WORK ITEM >> For this exercise, reproduce the entries below exactly, but only from the line containing "de informes. |" through the line containing "Experience Platform].) |", both included.

SOURCE MATERIAL >>
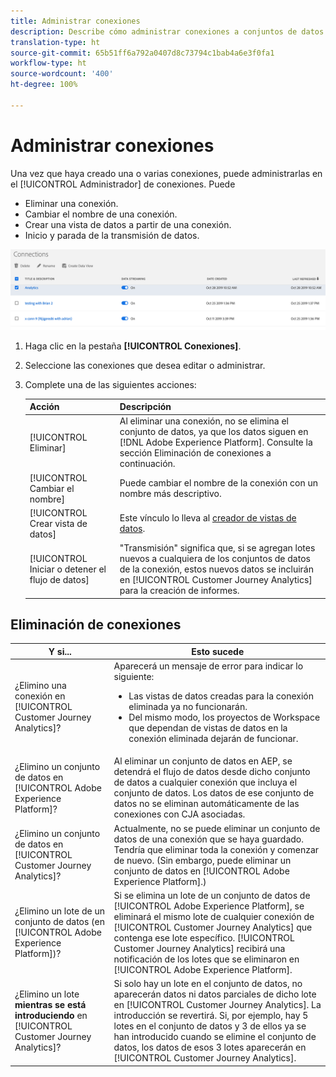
 ```yaml
---
title: Administrar conexiones
description: Describe cómo administrar conexiones a conjuntos de datos de Platform.
translation-type: ht
source-git-commit: 65b51ff6a792a0407d8c73794c1bab4a6e3f0fa1
workflow-type: ht
source-wordcount: '400'
ht-degree: 100%

---
```



# Administrar conexiones

Una vez que haya creado una o varias conexiones, puede administrarlas en el [!UICONTROL Administrador] de conexiones. Puede

* Eliminar una conexión.
* Cambiar el nombre de una conexión.
* Crear una vista de datos a partir de una conexión.
* Inicio y parada de la transmisión de datos.

![Administrador de conexiones](assets/connections-manager.png)

1. Haga clic en la pestaña **[!UICONTROL Conexiones]**.

2. Seleccione las conexiones que desea editar o administrar.

3. Complete una de las siguientes acciones:

   | Acción | Descripción |
   |---|---|
   | [!UICONTROL Eliminar] | Al eliminar una conexión, no se elimina el conjunto de datos, ya que los datos siguen en [!DNL Adobe Experience Platform]. Consulte la sección Eliminación de conexiones a continuación. |
   | [!UICONTROL Cambiar el nombre] | Puede cambiar el nombre de la conexión con un nombre más descriptivo. |
   | [!UICONTROL Crear vista de datos] | Este vínculo lo lleva al [creador de vistas de datos](/help/data-views/create-dataview.md). |
   | [!UICONTROL Iniciar o detener el flujo de datos] | &quot;Transmisión&quot; significa que, si se agregan lotes nuevos a cualquiera de los conjuntos de datos de la conexión, estos nuevos datos se incluirán en [!UICONTROL Customer Journey Analytics] para la creación de informes. |

## Eliminación de conexiones

| Y si... | Esto sucede |
| --- | --- |
| ¿Elimino una conexión en [!UICONTROL Customer Journey Analytics]? | Aparecerá un mensaje de error para indicar lo siguiente:<ul><li>Las vistas de datos creadas para la conexión eliminada ya no funcionarán.</li><li> Del mismo modo, los proyectos de Workspace que dependan de vistas de datos en la conexión eliminada dejarán de funcionar.</li></ul> |
| ¿Elimino un conjunto de datos en [!UICONTROL Adobe Experience Platform]? | Al eliminar un conjunto de datos en AEP, se detendrá el flujo de datos desde dicho conjunto de datos a cualquier conexión que incluya el conjunto de datos. Los datos de ese conjunto de datos no se eliminan automáticamente de las conexiones con CJA asociadas. |
| ¿Elimino un conjunto de datos en [!UICONTROL Customer Journey Analytics]? | Actualmente, no se puede eliminar un conjunto de datos de una conexión que se haya guardado. Tendría que eliminar toda la conexión y comenzar de nuevo. (Sin embargo, puede eliminar un conjunto de datos en [!UICONTROL Adobe Experience Platform].) |
| ¿Elimino un lote de un conjunto de datos (en [!UICONTROL Adobe Experience Platform])? | Si se elimina un lote de un conjunto de datos de [!UICONTROL Adobe Experience Platform], se eliminará el mismo lote de cualquier conexión de [!UICONTROL Customer Journey Analytics] que contenga ese lote específico. [!UICONTROL Customer Journey Analytics] recibirá una notificación de los lotes que se eliminaron en [!UICONTROL Adobe Experience Platform]. |
| ¿Elimino un lote **mientras se está introduciendo** en [!UICONTROL Customer Journey Analytics]? | Si solo hay un lote en el conjunto de datos, no aparecerán datos ni datos parciales de dicho lote en [!UICONTROL Customer Journey Analytics]. La introducción se revertirá. Si, por ejemplo, hay 5 lotes en el conjunto de datos y 3 de ellos ya se han introducido cuando se elimine el conjunto de datos, los datos de esos 3 lotes aparecerán en [!UICONTROL Customer Journey Analytics]. |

RESULT OF THIS EXERCISE >>
   | [!UICONTROL Iniciar o detener el flujo de datos] | &quot;Transmisión&quot; significa que, si se agregan lotes nuevos a cualquiera de los conjuntos de datos de la conexión, estos nuevos datos se incluirán en [!UICONTROL Customer Journey Analytics] para la creación de informes. |

## Eliminación de conexiones

| Y si... | Esto sucede |
| --- | --- |
| ¿Elimino una conexión en [!UICONTROL Customer Journey Analytics]? | Aparecerá un mensaje de error para indicar lo siguiente:<ul><li>Las vistas de datos creadas para la conexión eliminada ya no funcionarán.</li><li> Del mismo modo, los proyectos de Workspace que dependan de vistas de datos en la conexión eliminada dejarán de funcionar.</li></ul> |
| ¿Elimino un conjunto de datos en [!UICONTROL Adobe Experience Platform]? | Al eliminar un conjunto de datos en AEP, se detendrá el flujo de datos desde dicho conjunto de datos a cualquier conexión que incluya el conjunto de datos. Los datos de ese conjunto de datos no se eliminan automáticamente de las conexiones con CJA asociadas. |
| ¿Elimino un conjunto de datos en [!UICONTROL Customer Journey Analytics]? | Actualmente, no se puede eliminar un conjunto de datos de una conexión que se haya guardado. Tendría que eliminar toda la conexión y comenzar de nuevo. (Sin embargo, puede eliminar un conjunto de datos en [!UICONTROL Adobe Experience Platform].) |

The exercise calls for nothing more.